- [ENTRIES SUPPLIED]:
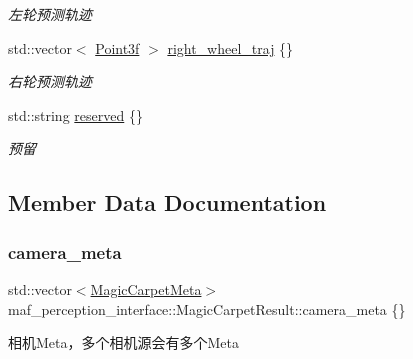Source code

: \begin{DoxyCompactItemize}
\begin{DoxyCompactList}\small\item\em 左轮预测轨迹 \end{DoxyCompactList}\item 
std\+::vector$<$ \hyperlink{structmaf__perception__interface_1_1Point3f}{Point3f} $>$ \hyperlink{structmaf__perception__interface_1_1MagicCarpetResult_a310792355df64c11094628534f79d042}{right\+\_\+wheel\+\_\+traj} \{\}
\begin{DoxyCompactList}\small\item\em 右轮预测轨迹 \end{DoxyCompactList}\item 
std\+::string \hyperlink{structmaf__perception__interface_1_1MagicCarpetResult_aa5ee38fc1e76d77d3baace0530b2afc9}{reserved} \{\}
\begin{DoxyCompactList}\small\item\em 预留 \end{DoxyCompactList}\end{DoxyCompactItemize}


\subsection{Member Data Documentation}
\mbox{\label{structmaf__perception__interface_1_1MagicCarpetResult_a8789b70501b926a9abe9501acf96c323}} 
\subsubsection{\texorpdfstring{camera\+\_\+meta}{camera\_meta}}
{\footnotesize\ttfamily std\+::vector$<$\hyperlink{structmaf__perception__interface_1_1MagicCarpetMeta}{Magic\+Carpet\+Meta}$>$ maf\+\_\+perception\+\_\+interface\+::\+Magic\+Carpet\+Result\+::camera\+\_\+meta \{\}}



相机\+Meta，多个相机源会有多个\+Meta 

\mbox{\label{structmaf__perception__interface_1_1MagicCarpetResult_a98ccdffc14abc9edb82157abfd099df1}} 
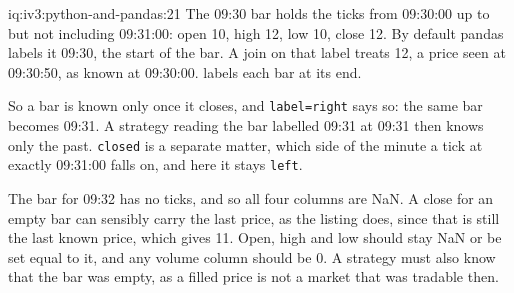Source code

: \begin{solution}{iq:iv3:python-and-pandas:21}
The 09:30 bar holds the ticks from 09:30:00 up to but not including 09:31:00: open 10, high 12, low 10, close 12. By default pandas labels it 09:30, the start of the bar. A join on that label treats 12, a price seen at 09:30:50, as known at 09:30:00.  labels each bar at its end.
\label{lst:iv3:pp:bars}

So a bar is known only once it closes, and \texttt{label=\textquotesingle right\textquotesingle} says so: the same bar becomes 09:31. A strategy reading the bar labelled 09:31 at 09:31 then knows only the past. \texttt{closed} is a separate matter, which side of the minute a tick at exactly 09:31:00 falls on, and here it stays \texttt{left}.

The bar for 09:32 has no ticks, and so all four columns are NaN. A close for an empty bar can sensibly carry the last price, as the listing does, since that is still the last known price, which gives 11. Open, high and low should stay NaN or be set equal to it, and any volume column should be 0. A strategy must also know that the bar was empty, as a filled price is not a market that was tradable then.

\end{solution}

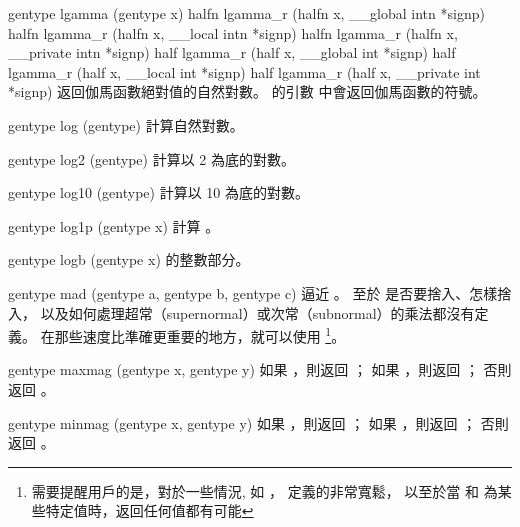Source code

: gentype lgamma (gentype x)
halfn lgamma_r (halfn x,
	__global intn *signp)
halfn lgamma_r (halfn x,
	__local intn *signp)
halfn lgamma_r (halfn x,
	__private intn *signp)
half lgamma_r (half x,
	__global int *signp)
half lgamma_r (half x,
	__local int *signp)
half lgamma_r (half x,
	__private int *signp)
\stopbuffer
{}
返回伽馬函數絕對值的自然對數。
 的引數  中會返回伽馬函數的符號。
\stopbuffer

gentype log (gentype)
\stopbuffer
{}
計算自然對數。
\stopbuffer

gentype log2 (gentype)
\stopbuffer
{}
計算以 2 為底的對數。
\stopbuffer

gentype log10 (gentype)
\stopbuffer
{}
計算以 10 為底的對數。
\stopbuffer

gentype log1p (gentype x)
\stopbuffer
{}
計算 。
\stopbuffer

gentype logb (gentype x)
\stopbuffer
{}
的整數部分。
\stopbuffer

gentype mad (gentype a,
	gentype b,
	gentype c)
\stopbuffer
{}
 逼近 。
至於  是否要捨入、怎樣捨入，
以及如何處理超常（supernormal）或次常（subnormal）的乘法都沒有定義。
在那些速度比準確更重要的地方，就可以使用 \footnote{
需要提醒用戶的是，對於一些情況,
如 ，
 定義的非常寬鬆，
以至於當  和  為某些特定值時，返回任何值都有可能}。
\stopbuffer

gentype maxmag (gentype x, gentype y)
\stopbuffer
{}
如果 ，則返回 ；
如果 ，則返回 ；
否則返回 。
\stopbuffer

gentype minmag (gentype x, gentype y)
\stopbuffer
{}
如果 ，則返回 ；
如果 ，則返回 ；
否則返回 。
\stopbuffer

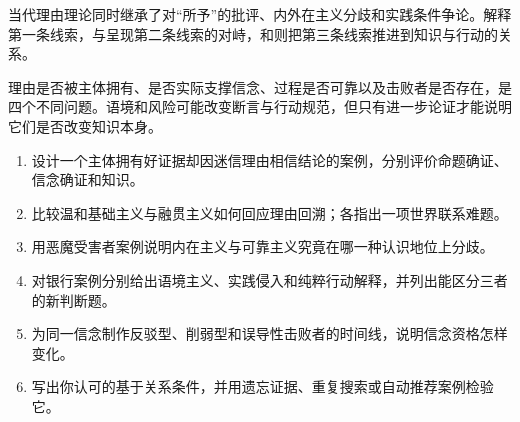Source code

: 当代理由理论同时继承了对“所予”的批评、内外在主义分歧和实践条件争论。\textcite{sellars1997}解释第一条线索，\textcite{alston1988}与\textcite{feldman2001}呈现第二条线索的对峙，\textcite{fantl2009}和\textcite{weatherson2005}则把第三条线索推进到知识与行动的关系。

\begin{checkpoint}
理由是否被主体拥有、是否实际支撑信念、过程是否可靠以及击败者是否存在，是四个不同问题。语境和风险可能改变断言与行动规范，但只有进一步论证才能说明它们是否改变知识本身。
\end{checkpoint}

\begin{exercises}
\begin{enumerate}
  \item 设计一个主体拥有好证据却因迷信理由相信结论的案例，分别评价命题确证、信念确证和知识。
  \item 比较温和基础主义与融贯主义如何回应理由回溯；各指出一项世界联系难题。
  \item 用恶魔受害者案例说明内在主义与可靠主义究竟在哪一种认识地位上分歧。
  \item 对银行案例分别给出语境主义、实践侵入和纯粹行动解释，并列出能区分三者的新判断题。
  \item 为同一信念制作反驳型、削弱型和误导性击败者的时间线，说明信念资格怎样变化。
  \item 写出你认可的基于关系条件，并用遗忘证据、重复搜索或自动推荐案例检验它。
\end{enumerate}
\end{exercises}

\clearpage
\begin{readingmap}
\end{readingmap}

- [WHAT THIS TASK INVOLVES]: Only the lines with "hyperlink" are needed; find them in the records and copy each one.

- [WRITTEN REPLY]:
std\+::vector$<$ \hyperlink{structmaf__perception__interface_1_1Point3f}{Point3f} $>$ \hyperlink{structmaf__perception__interface_1_1MagicCarpetResult_a310792355df64c11094628534f79d042}{right\+\_\+wheel\+\_\+traj} \{\}
std\+::string \hyperlink{structmaf__perception__interface_1_1MagicCarpetResult_aa5ee38fc1e76d77d3baace0530b2afc9}{reserved} \{\}
{\footnotesize\ttfamily std\+::vector$<$\hyperlink{structmaf__perception__interface_1_1MagicCarpetMeta}{Magic\+Carpet\+Meta}$>$ maf\+\_\+perception\+\_\+interface\+::\+Magic\+Carpet\+Result\+::camera\+\_\+meta \{\}}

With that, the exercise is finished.